### Instructions to follow
Show all lines from the data that include the word "발생했던".

BEGIN

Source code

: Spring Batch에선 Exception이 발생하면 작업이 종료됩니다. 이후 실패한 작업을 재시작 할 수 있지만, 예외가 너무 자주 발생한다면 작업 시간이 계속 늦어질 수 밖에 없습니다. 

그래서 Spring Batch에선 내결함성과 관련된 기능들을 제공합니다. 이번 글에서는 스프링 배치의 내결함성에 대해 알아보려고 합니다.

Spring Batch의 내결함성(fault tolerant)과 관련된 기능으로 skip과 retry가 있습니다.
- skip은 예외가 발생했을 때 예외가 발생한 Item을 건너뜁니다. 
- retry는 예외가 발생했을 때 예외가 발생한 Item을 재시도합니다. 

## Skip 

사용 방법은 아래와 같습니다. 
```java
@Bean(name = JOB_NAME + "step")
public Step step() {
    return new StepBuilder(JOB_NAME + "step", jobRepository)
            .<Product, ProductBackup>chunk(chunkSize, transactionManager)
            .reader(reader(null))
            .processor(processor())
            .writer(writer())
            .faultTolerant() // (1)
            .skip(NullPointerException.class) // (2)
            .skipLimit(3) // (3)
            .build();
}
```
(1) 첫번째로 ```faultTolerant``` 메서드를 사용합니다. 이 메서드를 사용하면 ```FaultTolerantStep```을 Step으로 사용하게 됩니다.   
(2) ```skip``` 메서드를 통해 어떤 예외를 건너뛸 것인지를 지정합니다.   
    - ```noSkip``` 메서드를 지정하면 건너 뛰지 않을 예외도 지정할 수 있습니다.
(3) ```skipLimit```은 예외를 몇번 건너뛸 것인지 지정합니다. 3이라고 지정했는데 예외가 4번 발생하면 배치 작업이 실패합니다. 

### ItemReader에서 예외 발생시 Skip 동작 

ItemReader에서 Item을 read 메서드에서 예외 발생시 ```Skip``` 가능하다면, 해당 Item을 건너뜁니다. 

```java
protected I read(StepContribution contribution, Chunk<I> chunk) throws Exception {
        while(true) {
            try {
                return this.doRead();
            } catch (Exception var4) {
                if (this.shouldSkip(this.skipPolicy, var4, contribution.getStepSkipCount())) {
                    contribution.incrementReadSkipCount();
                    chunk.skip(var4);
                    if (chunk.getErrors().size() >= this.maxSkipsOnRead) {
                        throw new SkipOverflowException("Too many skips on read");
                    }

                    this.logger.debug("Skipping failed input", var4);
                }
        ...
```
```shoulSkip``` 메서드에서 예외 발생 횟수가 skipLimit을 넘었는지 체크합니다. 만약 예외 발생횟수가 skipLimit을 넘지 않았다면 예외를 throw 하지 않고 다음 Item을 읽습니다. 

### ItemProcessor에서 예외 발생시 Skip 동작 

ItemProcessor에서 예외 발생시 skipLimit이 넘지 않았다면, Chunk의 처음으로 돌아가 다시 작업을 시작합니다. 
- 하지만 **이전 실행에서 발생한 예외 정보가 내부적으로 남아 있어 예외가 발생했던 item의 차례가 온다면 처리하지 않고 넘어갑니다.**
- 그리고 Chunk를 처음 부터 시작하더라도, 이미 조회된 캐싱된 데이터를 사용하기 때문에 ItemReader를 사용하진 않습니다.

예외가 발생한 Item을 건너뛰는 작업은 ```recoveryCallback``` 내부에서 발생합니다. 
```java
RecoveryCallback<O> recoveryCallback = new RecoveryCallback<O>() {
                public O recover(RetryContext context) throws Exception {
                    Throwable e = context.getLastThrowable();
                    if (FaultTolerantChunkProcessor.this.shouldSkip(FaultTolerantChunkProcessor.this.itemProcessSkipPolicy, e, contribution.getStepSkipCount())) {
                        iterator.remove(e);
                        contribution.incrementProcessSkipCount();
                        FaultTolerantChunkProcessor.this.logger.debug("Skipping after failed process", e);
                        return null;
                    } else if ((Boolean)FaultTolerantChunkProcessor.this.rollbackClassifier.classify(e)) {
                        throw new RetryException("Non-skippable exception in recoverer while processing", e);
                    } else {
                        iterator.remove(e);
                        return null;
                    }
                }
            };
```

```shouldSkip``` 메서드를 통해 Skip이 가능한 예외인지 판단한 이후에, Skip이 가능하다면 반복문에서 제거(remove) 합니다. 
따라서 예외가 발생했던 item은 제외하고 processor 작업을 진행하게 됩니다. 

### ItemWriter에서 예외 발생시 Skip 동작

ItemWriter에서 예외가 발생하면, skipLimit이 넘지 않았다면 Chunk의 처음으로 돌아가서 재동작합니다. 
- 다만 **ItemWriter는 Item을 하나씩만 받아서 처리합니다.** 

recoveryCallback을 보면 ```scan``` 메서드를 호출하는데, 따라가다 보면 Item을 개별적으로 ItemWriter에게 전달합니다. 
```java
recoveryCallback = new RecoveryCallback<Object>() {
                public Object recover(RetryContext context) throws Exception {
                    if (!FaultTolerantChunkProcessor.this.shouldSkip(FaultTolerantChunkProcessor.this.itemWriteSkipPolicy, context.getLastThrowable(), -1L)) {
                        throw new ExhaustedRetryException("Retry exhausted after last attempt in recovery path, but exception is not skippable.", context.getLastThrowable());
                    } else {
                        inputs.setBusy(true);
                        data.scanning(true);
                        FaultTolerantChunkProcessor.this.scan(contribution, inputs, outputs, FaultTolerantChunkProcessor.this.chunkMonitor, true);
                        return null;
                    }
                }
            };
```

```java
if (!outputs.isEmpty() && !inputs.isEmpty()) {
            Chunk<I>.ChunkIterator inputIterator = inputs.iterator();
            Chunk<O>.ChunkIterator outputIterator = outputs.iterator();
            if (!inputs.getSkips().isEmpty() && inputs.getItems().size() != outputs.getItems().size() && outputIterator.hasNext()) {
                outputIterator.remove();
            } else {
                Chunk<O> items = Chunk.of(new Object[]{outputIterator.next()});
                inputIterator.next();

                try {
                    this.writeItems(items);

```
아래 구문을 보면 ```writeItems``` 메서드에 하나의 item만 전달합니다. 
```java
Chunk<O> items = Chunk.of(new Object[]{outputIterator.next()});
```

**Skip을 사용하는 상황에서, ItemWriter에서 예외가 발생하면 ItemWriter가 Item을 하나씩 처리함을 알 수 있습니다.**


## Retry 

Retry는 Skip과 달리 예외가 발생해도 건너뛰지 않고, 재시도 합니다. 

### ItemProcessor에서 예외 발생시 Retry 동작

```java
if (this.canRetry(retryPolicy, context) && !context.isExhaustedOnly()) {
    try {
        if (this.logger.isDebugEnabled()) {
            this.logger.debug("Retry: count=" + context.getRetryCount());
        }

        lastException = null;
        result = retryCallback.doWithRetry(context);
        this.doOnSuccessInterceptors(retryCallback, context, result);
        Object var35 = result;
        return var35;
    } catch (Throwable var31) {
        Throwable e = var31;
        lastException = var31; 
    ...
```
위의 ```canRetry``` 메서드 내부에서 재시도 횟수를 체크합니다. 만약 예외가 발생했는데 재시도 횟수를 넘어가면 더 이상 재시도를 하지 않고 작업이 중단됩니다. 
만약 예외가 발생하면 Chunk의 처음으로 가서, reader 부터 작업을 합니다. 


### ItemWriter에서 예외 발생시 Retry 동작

END

### Output for this exercise
- 하지만 **이전 실행에서 발생한 예외 정보가 내부적으로 남아 있어 예외가 발생했던 item의 차례가 온다면 처리하지 않고 넘어갑니다.**
따라서 예외가 발생했던 item은 제외하고 processor 작업을 진행하게 됩니다. 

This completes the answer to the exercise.